Dass es so etwas wie Frauenhäuser gibt, dürften die meisten Menschen wissen. Vielleicht auch, dass es in Bergisch Gladbach eines gibt – wo genau ist streng geheim, denn die Frauen müssen geschützt werden. Wovor genau? Wer sind diese Frauen? Wie leben sie im Frauenhaus, für wie lange? Und wer bezahlt das alles? Darüber haben wir mit Ruth Bernhardt gesprochen, der Leiterin des Frauenhauses Bergisch Gladbach.

In der Regel werden Frauen über andere Einrichtungen und Institutionen ans Frauenhaus vermittelt – von der Polizei oder dem Jugendamt etwa. Im Jahr 2024 hat das Frauenhaus 62 Frauen mit 33 Kindern Schutz geboten. Sie blieben zwischen einigen Wochen und Monaten bis zu einem Jahr.

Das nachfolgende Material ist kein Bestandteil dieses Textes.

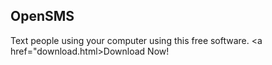 ## OpenSMS
Text people using your computer using this free software.
<a href="download.html>Download Now!</a>
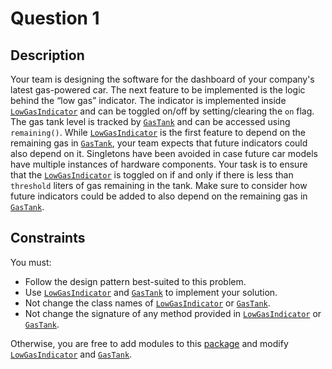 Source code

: # Question 1
## Description
Your team is designing the software for the dashboard of your company's latest gas-powered car. The next feature to be
implemented is the logic behind the “low gas” indicator. The indicator is implemented inside
[`LowGasIndicator`](low_gas_indicator.py) and can be toggled on/off by setting/clearing the `on` flag. The gas tank
level is tracked by [`GasTank`](gas_tank.py) and can be accessed using `remaining()`. While
[`LowGasIndicator`](low_gas_indicator.py) is the first feature to depend on the remaining gas in
[`GasTank`](gas_tank.py), your team expects that future indicators could also depend on it. Singletons have been avoided
in case future car models have multiple instances of hardware components. Your task is to ensure that the
[`LowGasIndicator`](low_gas_indicator.py) is toggled on if and only if there is less than `threshold` liters of gas
remaining in the tank. Make sure to consider how future indicators could be added to also depend on the remaining gas in
[`GasTank`](gas_tank.py).

## Constraints
You must:
* Follow the design pattern best-suited to this problem.
* Use [`LowGasIndicator`](low_gas_indicator.py) and [`GasTank`](gas_tank.py) to implement your solution.
* Not change the class names of [`LowGasIndicator`](low_gas_indicator.py) or [`GasTank`](gas_tank.py).
* Not change the signature of any method provided in [`LowGasIndicator`](low_gas_indicator.py) or
[`GasTank`](gas_tank.py).

Otherwise, you are free to add modules to this [package](.) and modify [`LowGasIndicator`](low_gas_indicator.py) and
[`GasTank`](gas_tank.py).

„Die Frauen bleiben länger bei uns. Denn wie alle anderen auch, haben wir Schwierigkeiten Wohnraum für die Betroffenen zu finden“, berichtet Fahner. Die längere Verweildauer habe aber zumindest den positiven Nebeneffekt, dass die Frauen anschließend stabiler seien für ihr neues Leben. 

Die Mädchenberatung

Der Bedarf für die Beratung von Mädchen und jungen Frauen steigt im Laufe der Jahre. Seit 2010 gibt es die Mädchenberatungsstelle, die sich an Mädchen und Frauen im Alter zwischen 12 und 27 Jahren richtet. Ein Bestandteil neben der Beratung ist die Präventionsarbeit: Die Beraterinnen arbeiten dafür mit Schulen in Rhein-Berg zusammen, organisieren Fortbildungen für Lehrkräfte.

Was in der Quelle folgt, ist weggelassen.